======== EXERCISE DATA
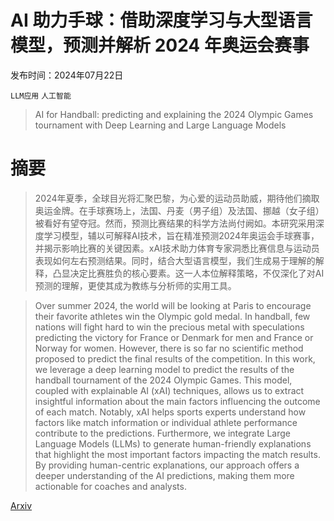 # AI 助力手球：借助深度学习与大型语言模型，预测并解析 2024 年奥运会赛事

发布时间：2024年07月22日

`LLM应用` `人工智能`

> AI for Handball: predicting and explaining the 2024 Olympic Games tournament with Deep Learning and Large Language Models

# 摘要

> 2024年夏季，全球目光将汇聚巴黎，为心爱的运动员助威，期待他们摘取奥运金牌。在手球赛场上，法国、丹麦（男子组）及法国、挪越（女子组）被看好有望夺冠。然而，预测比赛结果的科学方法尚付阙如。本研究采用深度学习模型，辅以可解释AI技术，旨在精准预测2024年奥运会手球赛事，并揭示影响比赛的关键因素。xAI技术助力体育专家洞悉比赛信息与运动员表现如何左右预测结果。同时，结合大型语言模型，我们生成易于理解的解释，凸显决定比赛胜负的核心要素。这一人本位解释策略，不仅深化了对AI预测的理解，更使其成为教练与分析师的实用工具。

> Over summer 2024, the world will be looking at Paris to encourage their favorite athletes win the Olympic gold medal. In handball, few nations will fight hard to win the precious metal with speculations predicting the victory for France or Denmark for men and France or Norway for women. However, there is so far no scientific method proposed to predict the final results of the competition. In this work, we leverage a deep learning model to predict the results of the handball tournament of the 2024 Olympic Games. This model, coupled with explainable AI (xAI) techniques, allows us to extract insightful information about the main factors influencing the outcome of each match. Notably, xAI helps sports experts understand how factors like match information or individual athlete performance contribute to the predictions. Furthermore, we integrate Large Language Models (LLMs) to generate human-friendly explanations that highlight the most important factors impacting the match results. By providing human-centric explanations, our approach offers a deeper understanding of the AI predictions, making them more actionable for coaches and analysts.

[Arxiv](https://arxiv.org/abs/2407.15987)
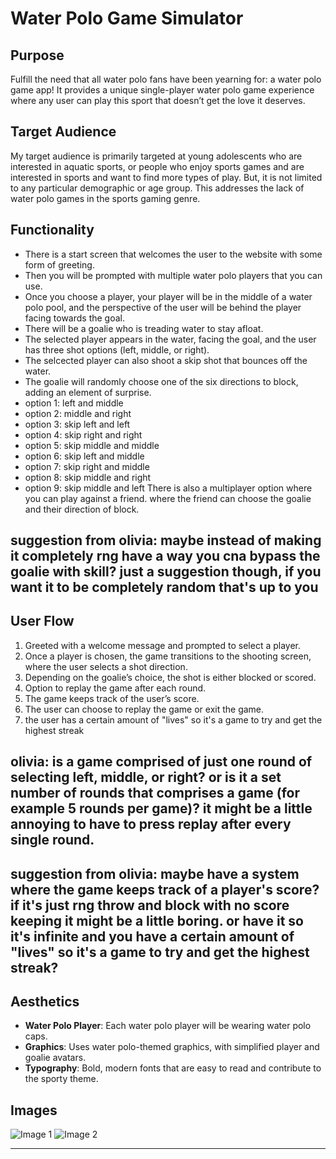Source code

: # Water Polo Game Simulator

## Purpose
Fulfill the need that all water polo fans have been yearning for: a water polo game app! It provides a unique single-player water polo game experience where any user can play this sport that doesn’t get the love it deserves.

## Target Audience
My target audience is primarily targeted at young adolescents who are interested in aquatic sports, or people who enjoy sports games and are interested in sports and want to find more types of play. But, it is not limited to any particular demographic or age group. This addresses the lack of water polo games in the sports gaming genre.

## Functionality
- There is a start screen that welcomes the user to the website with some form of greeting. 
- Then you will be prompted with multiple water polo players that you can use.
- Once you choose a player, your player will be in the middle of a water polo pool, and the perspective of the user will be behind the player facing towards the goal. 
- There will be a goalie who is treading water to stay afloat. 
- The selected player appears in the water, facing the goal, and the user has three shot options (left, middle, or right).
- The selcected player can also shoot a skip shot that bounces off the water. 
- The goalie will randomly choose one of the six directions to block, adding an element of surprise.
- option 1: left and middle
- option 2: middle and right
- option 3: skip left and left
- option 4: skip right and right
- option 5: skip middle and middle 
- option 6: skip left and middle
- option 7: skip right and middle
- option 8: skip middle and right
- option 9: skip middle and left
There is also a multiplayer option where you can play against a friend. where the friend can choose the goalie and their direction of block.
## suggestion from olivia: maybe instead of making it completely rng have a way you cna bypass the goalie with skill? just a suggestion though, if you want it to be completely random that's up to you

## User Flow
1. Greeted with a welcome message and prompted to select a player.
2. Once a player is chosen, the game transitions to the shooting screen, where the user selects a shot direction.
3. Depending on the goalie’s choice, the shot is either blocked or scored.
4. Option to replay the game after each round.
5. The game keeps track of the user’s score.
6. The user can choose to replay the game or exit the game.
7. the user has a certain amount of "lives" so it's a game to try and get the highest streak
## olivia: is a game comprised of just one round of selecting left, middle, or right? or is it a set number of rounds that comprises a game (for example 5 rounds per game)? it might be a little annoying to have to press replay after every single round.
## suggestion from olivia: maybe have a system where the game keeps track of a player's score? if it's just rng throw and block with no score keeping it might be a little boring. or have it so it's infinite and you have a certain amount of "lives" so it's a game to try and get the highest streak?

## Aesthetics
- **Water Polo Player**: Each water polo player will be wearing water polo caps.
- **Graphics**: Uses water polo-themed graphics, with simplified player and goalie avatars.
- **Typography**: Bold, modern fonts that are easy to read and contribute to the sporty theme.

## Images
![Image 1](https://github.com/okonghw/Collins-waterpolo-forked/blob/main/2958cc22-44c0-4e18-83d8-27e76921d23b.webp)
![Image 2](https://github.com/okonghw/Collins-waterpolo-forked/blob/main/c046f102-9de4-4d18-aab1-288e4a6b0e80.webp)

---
================
EXERCISE DETAILS
What you return must match, line for line, the data from the line containing "1. Greeted with" to its end, both ends included.

TASK OUTPUT
1. Greeted with a welcome message and prompted to select a player.
2. Once a player is chosen, the game transitions to the shooting screen, where the user selects a shot direction.
3. Depending on the goalie’s choice, the shot is either blocked or scored.
4. Option to replay the game after each round.
5. The game keeps track of the user’s score.
6. The user can choose to replay the game or exit the game.
7. the user has a certain amount of "lives" so it's a game to try and get the highest streak
## olivia: is a game comprised of just one round of selecting left, middle, or right? or is it a set number of rounds that comprises a game (for example 5 rounds per game)? it might be a little annoying to have to press replay after every single round.
## suggestion from olivia: maybe have a system where the game keeps track of a player's score? if it's just rng throw and block with no score keeping it might be a little boring. or have it so it's infinite and you have a certain amount of "lives" so it's a game to try and get the highest streak?

## Aesthetics
- **Water Polo Player**: Each water polo player will be wearing water polo caps.
- **Graphics**: Uses water polo-themed graphics, with simplified player and goalie avatars.
- **Typography**: Bold, modern fonts that are easy to read and contribute to the sporty theme.

## Images
![Image 1](https://github.com/okonghw/Collins-waterpolo-forked/blob/main/2958cc22-44c0-4e18-83d8-27e76921d23b.webp)
![Image 2](https://github.com/okonghw/Collins-waterpolo-forked/blob/main/c046f102-9de4-4d18-aab1-288e4a6b0e80.webp)

---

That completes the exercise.